Co-developed-by: Antony Antony <[email protected]>
Signed-off-by: Antony Antony <[email protected]>
Signed-off-by: Daniel Xu <[email protected]>
---
.../selftests/bpf/prog_tests/test_tunnel.c | 143 ++++++++++++++++++
.../selftests/bpf/progs/test_tunnel_kern.c | 11 +-
tools/testing/selftests/bpf/test_tunnel.sh | 92 -----------
3 files changed, 151 insertions(+), 95 deletions(-)

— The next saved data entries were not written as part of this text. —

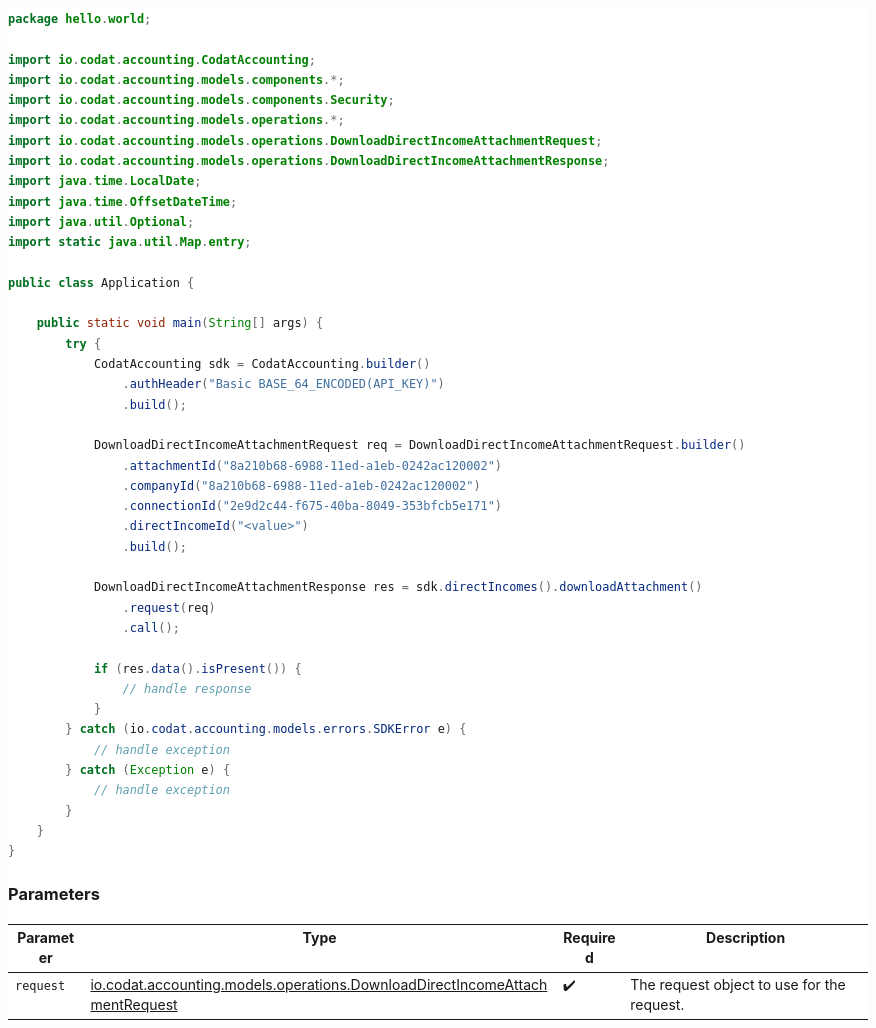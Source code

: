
 ```java
package hello.world;

import io.codat.accounting.CodatAccounting;
import io.codat.accounting.models.components.*;
import io.codat.accounting.models.components.Security;
import io.codat.accounting.models.operations.*;
import io.codat.accounting.models.operations.DownloadDirectIncomeAttachmentRequest;
import io.codat.accounting.models.operations.DownloadDirectIncomeAttachmentResponse;
import java.time.LocalDate;
import java.time.OffsetDateTime;
import java.util.Optional;
import static java.util.Map.entry;

public class Application {

    public static void main(String[] args) {
        try {
            CodatAccounting sdk = CodatAccounting.builder()
                .authHeader("Basic BASE_64_ENCODED(API_KEY)")
                .build();

            DownloadDirectIncomeAttachmentRequest req = DownloadDirectIncomeAttachmentRequest.builder()
                .attachmentId("8a210b68-6988-11ed-a1eb-0242ac120002")
                .companyId("8a210b68-6988-11ed-a1eb-0242ac120002")
                .connectionId("2e9d2c44-f675-40ba-8049-353bfcb5e171")
                .directIncomeId("<value>")
                .build();

            DownloadDirectIncomeAttachmentResponse res = sdk.directIncomes().downloadAttachment()
                .request(req)
                .call();

            if (res.data().isPresent()) {
                // handle response
            }
        } catch (io.codat.accounting.models.errors.SDKError e) {
            // handle exception
        } catch (Exception e) {
            // handle exception
        }
    }
}
```

### Parameters

| Parameter                                                                                                                                       | Type                                                                                                                                            | Required                                                                                                                                        | Description                                                                                                                                     |
| ----------------------------------------------------------------------------------------------------------------------------------------------- | ----------------------------------------------------------------------------------------------------------------------------------------------- | ----------------------------------------------------------------------------------------------------------------------------------------------- | ----------------------------------------------------------------------------------------------------------------------------------------------- |
| `request`                                                                                                                                       | [io.codat.accounting.models.operations.DownloadDirectIncomeAttachmentRequest](../../models/operations/DownloadDirectIncomeAttachmentRequest.md) | :heavy_check_mark:                                                                                                                              | The request object to use for the request.                                                                                                      |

diff --git a/tools/testing/selftests/bpf/prog_tests/test_tunnel.c b/tools/testing/selftests/bpf/prog_tests/test_tunnel.c
index b57d48219d0b..2d7f8fa82ebd 100644
--- a/tools/testing/selftests/bpf/prog_tests/test_tunnel.c
+++ b/tools/testing/selftests/bpf/prog_tests/test_tunnel.c
@@ -50,6 +50,7 @@
*/

#include <arpa/inet.h>
+#include <linux/if_link.h>
#include <linux/if_tun.h>
#include <linux/limits.h>
#include <linux/sysctl.h>
@@ -92,6 +93,11 @@
#define IPIP_TUNL_DEV0 "ipip00"
#define IPIP_TUNL_DEV1 "ipip11"

+#define XFRM_AUTH "0x1111111111111111111111111111111111111111"
+#define XFRM_ENC "0x22222222222222222222222222222222"
+#define XFRM_SPI_IN_TO_OUT 0x1
+#define XFRM_SPI_OUT_TO_IN 0x2
+
#define PING_ARGS "-i 0.01 -c 3 -w 10 -q"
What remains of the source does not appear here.